Dès qu’elle entra dans la cabine que lui avait assignée le capitaine, Azza fut attirée par le lit double remplissant la pièce. Elle s’allongea dessus et s’enfonça dans les couvertures au moelleux incomparable après des années à dormir sur une planche. Une odeur un peu musquée s’accrochait aux draps, lui rappelant qu’ici n’était pas sa vraie place. Elle ferma les yeux, lasse.

Nouveau nom, nouveaux murs, nouvel équipage. Cela faisait beaucoup de changements en quelques jours. Azza était même maintenant mariée. Pour de faux, peut-être, mais mariée. Et à un homme de surcroît. C’était nécessaire vu que, dans la Fédération, les femmes n’avaient plus le droit de voyager sans autorisation d’un père ou d’un mari. Sans père, il était plus facile de lui trouver un mari. Son ancien équipage l’aurait reniée pour moins que ça.

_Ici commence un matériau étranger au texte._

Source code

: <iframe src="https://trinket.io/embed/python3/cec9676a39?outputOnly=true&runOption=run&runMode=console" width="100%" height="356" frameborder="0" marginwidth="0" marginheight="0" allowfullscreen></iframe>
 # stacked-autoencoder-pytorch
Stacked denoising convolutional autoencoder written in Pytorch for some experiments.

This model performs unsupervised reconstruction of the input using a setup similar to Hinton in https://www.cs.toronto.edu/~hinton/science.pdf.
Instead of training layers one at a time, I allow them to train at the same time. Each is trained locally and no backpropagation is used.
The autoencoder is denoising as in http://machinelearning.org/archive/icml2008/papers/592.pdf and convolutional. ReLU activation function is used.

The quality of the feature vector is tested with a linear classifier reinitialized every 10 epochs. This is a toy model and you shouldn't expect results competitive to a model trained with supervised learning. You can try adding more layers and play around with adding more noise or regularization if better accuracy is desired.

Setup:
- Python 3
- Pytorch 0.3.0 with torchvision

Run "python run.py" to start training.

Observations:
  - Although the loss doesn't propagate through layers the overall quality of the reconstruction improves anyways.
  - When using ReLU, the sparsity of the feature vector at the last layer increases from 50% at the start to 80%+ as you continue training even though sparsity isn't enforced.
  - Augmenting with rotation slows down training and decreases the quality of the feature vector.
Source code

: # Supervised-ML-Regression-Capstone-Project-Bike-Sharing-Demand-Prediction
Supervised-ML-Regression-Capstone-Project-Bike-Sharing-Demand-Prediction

Yuka Kalozka. Elle avait dû mal à s’y accoutumer. Elle aimait bien son nom, Yuredig. C’était son nom choisi, son nom de liberté, son nom à elle, rien qu’à elle. Elle l’avait trouvé avec Oneza après la fuite. Elle l’avait conservé quand elle était entrée comme mousse dans l’équipage du vieux fou, ne changeant que le prénom pour un autre plus masculin.

Il fallait vraiment être fou pour vouloir retrouver la planète des origines, dont seul restait des légendes de bars. Mona, la doctoresse de son équipage, disait que les êtres humains de l’époque s’étaient partagés les terres et les avaient exploitées jusqu’à la moelle, les souillant comme des hommes pouvaient exploiter et souiller des femmes. Et qu’à la fin, ils avaient rendu invivable la planète et s’étaient enfuis en laissant crever les plus pauvres. Depuis, les êtres humains étaient bloqués dans ce modèle : recherche d’un caillou potable, exploitation à en faire crever les plus pauvres, départ des plus chanceux ou des plus riches une fois le caillou vidé.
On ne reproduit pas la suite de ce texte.